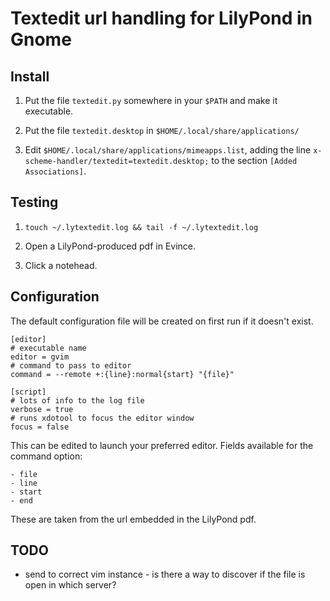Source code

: # Textedit url handling for LilyPond in Gnome

## Install

1. Put the file `textedit.py` somewhere in your `$PATH` and make it executable.

1. Put the file `textedit.desktop` in `$HOME/.local/share/applications/`

1. Edit `$HOME/.local/share/applications/mimeapps.list`, adding the line
   `x-scheme-handler/textedit=textedit.desktop;`
   to the section `[Added Associations]`.

## Testing

1. `touch ~/.lytextedit.log && tail -f ~/.lytextedit.log`

1. Open a LilyPond-produced pdf in Evince.

1. Click a notehead.

## Configuration

The default configuration file will be created on first run if it doesn't exist.

```config
[editor]
# executable name
editor = gvim
# command to pass to editor
command = --remote +:{line}:normal{start} "{file}"

[script]
# lots of info to the log file
verbose = true
# runs xdotool to focus the editor window
focus = false
```

This can be edited to launch your preferred editor. Fields available for the
command option:

    - file
    - line
    - start
    - end

These are taken from the url embedded in the LilyPond pdf.

## TODO

- send to correct vim instance - is there a way to discover if the file is open
  in which server?

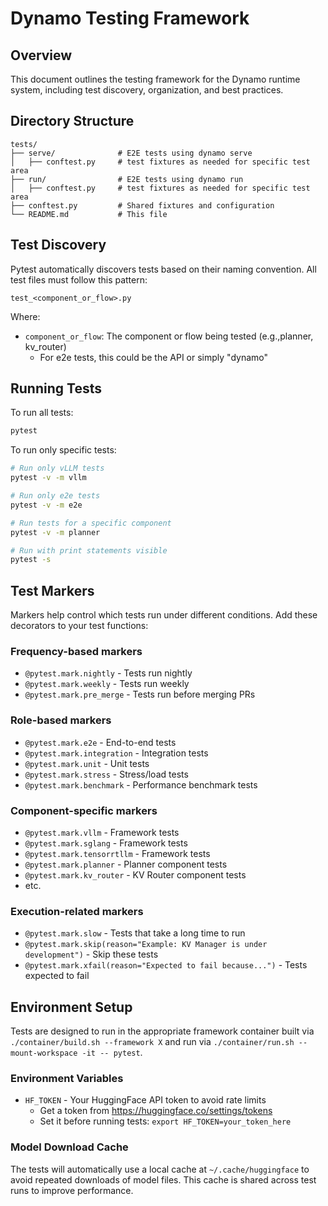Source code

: # Dynamo Testing Framework

## Overview

This document outlines the testing framework for the Dynamo runtime system, including test discovery, organization, and best practices.

## Directory Structure

```
tests/
├── serve/              # E2E tests using dynamo serve
│   ├── conftest.py     # test fixtures as needed for specific test area
├── run/                # E2E tests using dynamo run
│   ├── conftest.py     # test fixtures as needed for specific test area
├── conftest.py         # Shared fixtures and configuration
└── README.md           # This file
```

## Test Discovery

Pytest automatically discovers tests based on their naming convention. All test files must follow this pattern:

```
test_<component_or_flow>.py
```

Where:
- `component_or_flow`: The component or flow being tested (e.g.,planner, kv_router)
  - For e2e tests, this could be the API or simply "dynamo"

## Running Tests

To run all tests:
```bash
pytest
```

To run only specific tests:
```bash
# Run only vLLM tests
pytest -v -m vllm

# Run only e2e tests
pytest -v -m e2e

# Run tests for a specific component
pytest -v -m planner

# Run with print statements visible
pytest -s
```

## Test Markers

Markers help control which tests run under different conditions. Add these decorators to your test functions:

### Frequency-based markers
- `@pytest.mark.nightly` - Tests run nightly
- `@pytest.mark.weekly` - Tests run weekly
- `@pytest.mark.pre_merge` - Tests run before merging PRs

### Role-based markers
- `@pytest.mark.e2e` - End-to-end tests
- `@pytest.mark.integration` - Integration tests
- `@pytest.mark.unit` - Unit tests
- `@pytest.mark.stress` - Stress/load tests
- `@pytest.mark.benchmark` - Performance benchmark tests

### Component-specific markers
- `@pytest.mark.vllm` - Framework tests
- `@pytest.mark.sglang` - Framework tests
- `@pytest.mark.tensorrtllm` - Framework tests
- `@pytest.mark.planner` - Planner component tests
- `@pytest.mark.kv_router` - KV Router component tests
- etc.

### Execution-related markers
- `@pytest.mark.slow` - Tests that take a long time to run
- `@pytest.mark.skip(reason="Example: KV Manager is under development")` - Skip these tests
- `@pytest.mark.xfail(reason="Expected to fail because...")` - Tests expected to fail

## Environment Setup

Tests are designed to run in the appropriate framework container built
via ```./container/build.sh --framework X``` and run via
```./container/run.sh --mount-workspace -it -- pytest```.


### Environment Variables
- `HF_TOKEN` - Your HuggingFace API token to avoid rate limits
  - Get a token from https://huggingface.co/settings/tokens
  - Set it before running tests: `export HF_TOKEN=your_token_here`

### Model Download Cache

The tests will automatically use a local cache at `~/.cache/huggingface` to avoid
repeated downloads of model files. This cache is shared across test runs to improve performance.

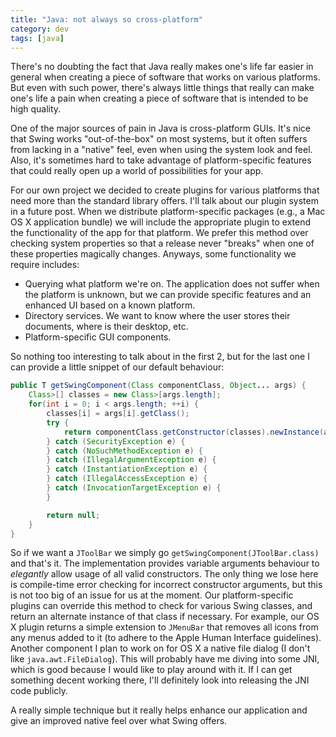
 ```yaml
---
title: "Java: not always so cross-platform"
category: dev
tags: [java]
---
```


There's no doubting the fact that Java really makes one's life far easier in
general when creating a piece of software that works on various platforms. But
even with such power, there's always little things that really can make one's
life a pain when creating a piece of software that is intended to be high
quality.

One of the major sources of pain in Java is cross-platform GUIs. It's nice that
Swing works "out-of-the-box" on most systems, but it often suffers from lacking
in a "native" feel, even when using the system look and feel. Also, it's sometimes hard
to take advantage of platform-specific features that could really open up a
world of possibilities for your app.

For our own project we decided to create plugins for various platforms that
need more than the standard library offers. I'll talk about our plugin system
in a future post. When we distribute platform-specific packages (e.g., a Mac OS
X application bundle) we will include the appropriate plugin to extend the
functionality of the app for that platform. We prefer this method over checking
system properties so that a release never "breaks" when one of these properties
magically changes. Anyways, some functionality we require includes:

* Querying what platform we're on. The application does not suffer when the
  platform is unknown, but we can provide specific features and an enhanced UI
  based on a known platform.
* Directory services. We want to know where the user stores their documents,
  where is their desktop, etc.
* Platform-specific GUI components.

So nothing too interesting to talk about in the first 2, but for the last one I
can provide a little snippet of our default behaviour:

```java
public T getSwingComponent(Class componentClass, Object... args) {
	Class>[] classes = new Class>[args.length];
	for(int i = 0; i < args.length; ++i) {
		classes[i] = args[i].getClass();
		try {
			return componentClass.getConstructor(classes).newInstance(args);
		} catch (SecurityException e) {
		} catch (NoSuchMethodException e) {
		} catch (IllegalArgumentException e) {
		} catch (InstantiationException e) {
		} catch (IllegalAccessException e) {
		} catch (InvocationTargetException e) {
		}

		return null;
	}
}
```

So if we want a `JToolBar` we simply go `getSwingComponent(JToolBar.class)` and
that's it. The implementation provides variable arguments behaviour to
_elegantly_ allow usage of all valid constructors. The only thing we lose here
is compile-time error checking for incorrect constructor arguments, but this is
not too big of an issue for us at the moment. Our platform-specific plugins can
override this method to check for various Swing classes, and return an
alternate instance of that class if necessary. For example, our OS X plugin
returns a simple extension to `JMenuBar` that removes all icons from any menus
added to it (to adhere to the Apple Human Interface guidelines). Another
component I plan to work on for OS X a native file dialog (I don't like
`java.awt.FileDialog`). This will probably have me diving into some JNI, which
is good because I would like to play around with it. If I can get something
decent working there, I'll definitely look into releasing the JNI code
publicly.

A really simple technique but it really helps enhance our application and give
an improved native feel over what Swing offers.
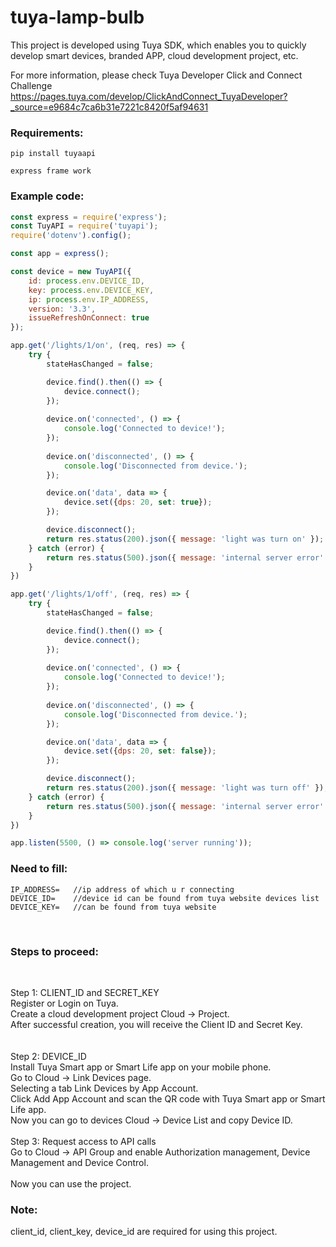 # tuya-lamp-bulb

This project is developed using Tuya SDK, which enables you to quickly develop smart devices, branded APP, cloud development project, etc.

For more information, please check Tuya Developer Click and Connect Challenge https://pages.tuya.com/develop/ClickAndConnect_TuyaDeveloper?_source=e9684c7ca6b31e7221c8420f5af94631


<h3>Requirements:</h3>

```
pip install tuyaapi
```
```
express frame work
```

<h3>Example code:</h3>

```Javascript
const express = require('express');
const TuyAPI = require('tuyapi');
require('dotenv').config();

const app = express();

const device = new TuyAPI({
    id: process.env.DEVICE_ID,
    key: process.env.DEVICE_KEY,
    ip: process.env.IP_ADDRESS,
    version: '3.3',
    issueRefreshOnConnect: true
});

app.get('/lights/1/on', (req, res) => {
    try {
        stateHasChanged = false;

        device.find().then(() => {
            device.connect();
        });
    
        device.on('connected', () => {
            console.log('Connected to device!');
        });
    
        device.on('disconnected', () => {
            console.log('Disconnected from device.');
        });

        device.on('data', data => {   
            device.set({dps: 20, set: true});
        });

        device.disconnect();
        return res.status(200).json({ message: 'light was turn on' });
    } catch (error) {
        return res.status(500).json({ message: 'internal server error' });
    }
})

app.get('/lights/1/off', (req, res) => {
    try {
        stateHasChanged = false;

        device.find().then(() => {
            device.connect();
        });
    
        device.on('connected', () => {
            console.log('Connected to device!');
        });
    
        device.on('disconnected', () => {
            console.log('Disconnected from device.');
        });

        device.on('data', data => {   
            device.set({dps: 20, set: false});
        });

        device.disconnect();
        return res.status(200).json({ message: 'light was turn off' });
    } catch (error) {
        return res.status(500).json({ message: 'internal server error' });
    }
})

app.listen(5500, () => console.log('server running'));
```


<h3>Need to fill:</h3>

```
IP_ADDRESS=   //ip address of which u r connecting
DEVICE_ID=    //device id can be found from tuya website devices list
DEVICE_KEY=   //can be found from tuya website
```
<br>
<h3>Steps to proceed:</h3><br>

Step 1: CLIENT_ID and SECRET_KEY<br>
Register or Login on Tuya.<br>
Create a cloud development project Cloud -> Project.<br>
After successful creation, you will receive the Client ID and Secret Key.<br>
<br>
<br>
Step 2: DEVICE_ID<br>
Install Tuya Smart app or Smart Life app on your mobile phone.<br>
Go to Cloud -> Link Devices page.<br>
Selecting a tab Link Devices by App Account.<br>
Click Add App Account and scan the QR code with Tuya Smart app or Smart Life app.<br>
Now you can go to devices Cloud -> Device List and copy Device ID.
<br>
<br>
Step 3: Request access to API calls<br>
Go to Cloud -> API Group and enable Authorization management, Device Management and Device Control.
<br>
<br>
Now you can use the project.


<h3>Note:</h3>
client_id, client_key, device_id are required for using this project.
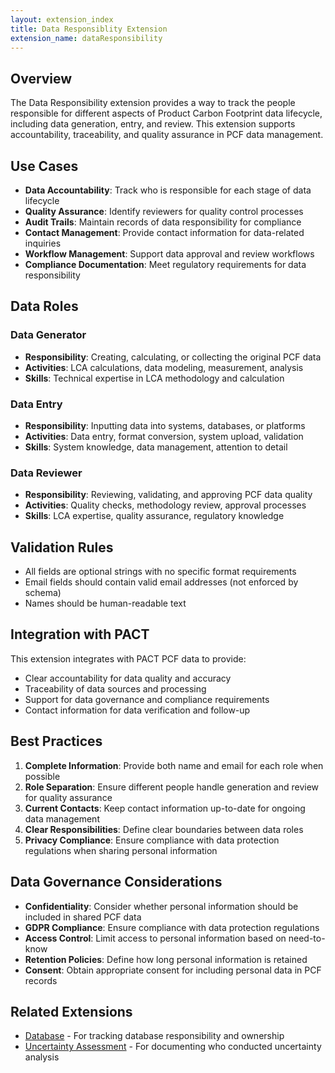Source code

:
 ```yaml
---
layout: extension_index
title: Data Responsiblity Extension
extension_name: dataResponsibility
---
```


## Overview

The Data Responsibility extension provides a way to track the people responsible for different aspects of Product Carbon Footprint data lifecycle, including data generation, entry, and review. This extension supports accountability, traceability, and quality assurance in PCF data management.

## Use Cases

- **Data Accountability**: Track who is responsible for each stage of data lifecycle
- **Quality Assurance**: Identify reviewers for quality control processes
- **Audit Trails**: Maintain records of data responsibility for compliance
- **Contact Management**: Provide contact information for data-related inquiries
- **Workflow Management**: Support data approval and review workflows
- **Compliance Documentation**: Meet regulatory requirements for data responsibility

## Data Roles

### Data Generator
- **Responsibility**: Creating, calculating, or collecting the original PCF data
- **Activities**: LCA calculations, data modeling, measurement, analysis
- **Skills**: Technical expertise in LCA methodology and calculation

### Data Entry
- **Responsibility**: Inputting data into systems, databases, or platforms
- **Activities**: Data entry, format conversion, system upload, validation
- **Skills**: System knowledge, data management, attention to detail

### Data Reviewer
- **Responsibility**: Reviewing, validating, and approving PCF data quality
- **Activities**: Quality checks, methodology review, approval processes
- **Skills**: LCA expertise, quality assurance, regulatory knowledge

## Validation Rules

- All fields are optional strings with no specific format requirements
- Email fields should contain valid email addresses (not enforced by schema)
- Names should be human-readable text

## Integration with PACT

This extension integrates with PACT PCF data to provide:
- Clear accountability for data quality and accuracy
- Traceability of data sources and processing
- Support for data governance and compliance requirements
- Contact information for data verification and follow-up

## Best Practices

1. **Complete Information**: Provide both name and email for each role when possible
2. **Role Separation**: Ensure different people handle generation and review for quality assurance
3. **Current Contacts**: Keep contact information up-to-date for ongoing data management
4. **Clear Responsibilities**: Define clear boundaries between data roles
5. **Privacy Compliance**: Ensure compliance with data protection regulations when sharing personal information

## Data Governance Considerations

- **Confidentiality**: Consider whether personal information should be included in shared PCF data
- **GDPR Compliance**: Ensure compliance with data protection regulations
- **Access Control**: Limit access to personal information based on need-to-know
- **Retention Policies**: Define how long personal information is retained
- **Consent**: Obtain appropriate consent for including personal data in PCF records

## Related Extensions

- [Database](../../database/index) - For tracking database responsibility and ownership
- [Uncertainty Assessment](../../uncertaintyAssessment/index) - For documenting who conducted uncertainty analysis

> _Work task_
In the listing above, how many lines have the string "approval" in them? Reply with only the figure.

> _Response to the task_
2